Background
Social media platforms have experienced unprecedented levels of growth and usage over the past decade, with Facebook hosting 2.7 billion active users worldwide, including over 200 million users in the United States. Facebook users have been underutilized and understudied by the academic community as a resource for participant recruitment.
Objective
We performed a pilot study to explore the efficacy and cost-effectiveness of Facebook advertisements for the recruitment of an online agricultural health and safety survey.
Methods
We undertook a 1-week advertising campaign utilizing the integrated, targeted advertising platform of Facebook Ads Manager with a target-spending limit of US $294. We created and posted three advertisements depicting varying levels of agricultural safety adoption leading to a brief survey on farm demographics and safety attitudes. We targeted our advertisements toward farm mothers aged 21-50 years in the United States and determined cost-effectiveness and potential biases. No participant incentive was offered.
Results
We reached 40,024 users and gathered 318 advertisement clicks.
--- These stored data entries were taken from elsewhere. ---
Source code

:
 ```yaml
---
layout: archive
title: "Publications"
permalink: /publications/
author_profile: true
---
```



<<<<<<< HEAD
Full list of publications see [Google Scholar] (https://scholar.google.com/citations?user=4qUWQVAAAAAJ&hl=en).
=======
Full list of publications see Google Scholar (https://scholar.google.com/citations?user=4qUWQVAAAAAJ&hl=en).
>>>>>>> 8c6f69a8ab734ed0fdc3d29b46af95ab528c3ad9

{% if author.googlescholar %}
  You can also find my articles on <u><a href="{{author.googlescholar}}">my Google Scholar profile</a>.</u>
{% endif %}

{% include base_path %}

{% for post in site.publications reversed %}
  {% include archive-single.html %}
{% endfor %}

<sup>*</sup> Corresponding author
Twenty-nine participants consented to the survey with 24 completions. Including personnel costs, the cost per completed survey was US $17.42. Compared to the distribution of female producers in the United States, our advertisements were unexpectedly overrepresented in the eastern United States and were underrepresented in the western United States.
Conclusions
Facebook Ads Manager represents a potentially cost-effective and timely method to recruit participants for online health and safety research when targeting a specific population. However, social media recruitment mirrors traditional recruitment methods in its limitations, exhibiting geographic, response, and self-selection biases that need to be addressed.